→ WORK ITEM
The entries must be restated exactly as written.

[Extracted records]
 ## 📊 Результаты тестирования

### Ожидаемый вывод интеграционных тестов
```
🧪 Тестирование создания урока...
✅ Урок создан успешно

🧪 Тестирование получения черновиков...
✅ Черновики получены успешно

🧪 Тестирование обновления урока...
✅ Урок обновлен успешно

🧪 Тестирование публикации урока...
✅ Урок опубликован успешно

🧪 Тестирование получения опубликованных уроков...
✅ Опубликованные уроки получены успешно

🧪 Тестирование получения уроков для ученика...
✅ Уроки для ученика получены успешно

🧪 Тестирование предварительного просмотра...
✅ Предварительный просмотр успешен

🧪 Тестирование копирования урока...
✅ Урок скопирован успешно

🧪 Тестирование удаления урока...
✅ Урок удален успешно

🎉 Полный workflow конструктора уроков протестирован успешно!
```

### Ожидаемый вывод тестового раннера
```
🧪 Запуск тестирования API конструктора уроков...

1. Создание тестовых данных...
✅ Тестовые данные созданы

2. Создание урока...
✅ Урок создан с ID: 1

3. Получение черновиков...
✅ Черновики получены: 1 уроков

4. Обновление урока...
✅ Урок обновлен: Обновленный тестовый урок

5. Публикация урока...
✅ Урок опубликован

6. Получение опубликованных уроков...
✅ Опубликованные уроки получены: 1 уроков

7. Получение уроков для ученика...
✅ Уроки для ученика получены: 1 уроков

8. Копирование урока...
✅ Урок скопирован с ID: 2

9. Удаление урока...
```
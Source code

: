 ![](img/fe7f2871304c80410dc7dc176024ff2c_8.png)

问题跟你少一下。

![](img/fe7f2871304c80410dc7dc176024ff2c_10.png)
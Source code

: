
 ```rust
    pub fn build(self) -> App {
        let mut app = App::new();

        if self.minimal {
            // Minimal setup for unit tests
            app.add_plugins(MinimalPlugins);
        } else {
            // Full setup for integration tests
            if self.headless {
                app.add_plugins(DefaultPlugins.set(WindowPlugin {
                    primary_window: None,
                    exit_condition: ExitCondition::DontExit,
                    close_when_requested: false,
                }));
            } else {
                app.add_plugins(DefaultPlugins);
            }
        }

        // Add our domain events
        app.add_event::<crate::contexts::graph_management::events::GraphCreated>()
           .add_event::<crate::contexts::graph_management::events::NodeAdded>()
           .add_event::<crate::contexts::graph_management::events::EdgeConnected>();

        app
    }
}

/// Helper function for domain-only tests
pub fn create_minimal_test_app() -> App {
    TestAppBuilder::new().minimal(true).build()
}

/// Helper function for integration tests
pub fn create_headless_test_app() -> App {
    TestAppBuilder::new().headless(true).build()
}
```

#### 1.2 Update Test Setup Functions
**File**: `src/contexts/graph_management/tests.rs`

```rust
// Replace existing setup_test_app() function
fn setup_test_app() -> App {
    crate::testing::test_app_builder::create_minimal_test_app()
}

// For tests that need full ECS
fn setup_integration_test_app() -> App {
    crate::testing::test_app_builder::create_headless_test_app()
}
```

→ RESPONSE TO THE EXERCISE
 ## 📊 Результаты тестирования

### Ожидаемый вывод интеграционных тестов
```
🧪 Тестирование создания урока...
✅ Урок создан успешно

🧪 Тестирование получения черновиков...
✅ Черновики получены успешно

🧪 Тестирование обновления урока...
✅ Урок обновлен успешно

🧪 Тестирование публикации урока...
✅ Урок опубликован успешно

🧪 Тестирование получения опубликованных уроков...
✅ Опубликованные уроки получены успешно

🧪 Тестирование получения уроков для ученика...
✅ Уроки для ученика получены успешно

🧪 Тестирование предварительного просмотра...
✅ Предварительный просмотр успешен

🧪 Тестирование копирования урока...
✅ Урок скопирован успешно

🧪 Тестирование удаления урока...
✅ Урок удален успешно

🎉 Полный workflow конструктора уроков протестирован успешно!
```

### Ожидаемый вывод тестового раннера
```
🧪 Запуск тестирования API конструктора уроков...

1. Создание тестовых данных...
✅ Тестовые данные созданы

2. Создание урока...
✅ Урок создан с ID: 1

3. Получение черновиков...
✅ Черновики получены: 1 уроков

4. Обновление урока...
✅ Урок обновлен: Обновленный тестовый урок

5. Публикация урока...
✅ Урок опубликован

6. Получение опубликованных уроков...
✅ Опубликованные уроки получены: 1 уроков

7. Получение уроков для ученика...
✅ Уроки для ученика получены: 1 уроков

8. Копирование урока...
✅ Урок скопирован с ID: 2

9. Удаление урока...
```
Source code

: ![](img/fe7f2871304c80410dc7dc176024ff2c_8.png)

问题跟你少一下。

![](img/fe7f2871304c80410dc7dc176024ff2c_10.png)
Source code

:
 ```rust
    pub fn build(self) -> App {
        let mut app = App::new();

        if self.minimal {
            // Minimal setup for unit tests
            app.add_plugins(MinimalPlugins);
        } else {
            // Full setup for integration tests
            if self.headless {
                app.add_plugins(DefaultPlugins.set(WindowPlugin {
                    primary_window: None,
                    exit_condition: ExitCondition::DontExit,
                    close_when_requested: false,
                }));
            } else {
                app.add_plugins(DefaultPlugins);
            }
        }

        // Add our domain events
        app.add_event::<crate::contexts::graph_management::events::GraphCreated>()
           .add_event::<crate::contexts::graph_management::events::NodeAdded>()
           .add_event::<crate::contexts::graph_management::events::EdgeConnected>();

        app
    }
}

/// Helper function for domain-only tests
pub fn create_minimal_test_app() -> App {
    TestAppBuilder::new().minimal(true).build()
}

/// Helper function for integration tests
pub fn create_headless_test_app() -> App {
    TestAppBuilder::new().headless(true).build()
}
```

#### 1.2 Update Test Setup Functions
**File**: `src/contexts/graph_management/tests.rs`

```rust
// Replace existing setup_test_app() function
fn setup_test_app() -> App {
    crate::testing::test_app_builder::create_minimal_test_app()
}

// For tests that need full ECS
fn setup_integration_test_app() -> App {
    crate::testing::test_app_builder::create_headless_test_app()
}
```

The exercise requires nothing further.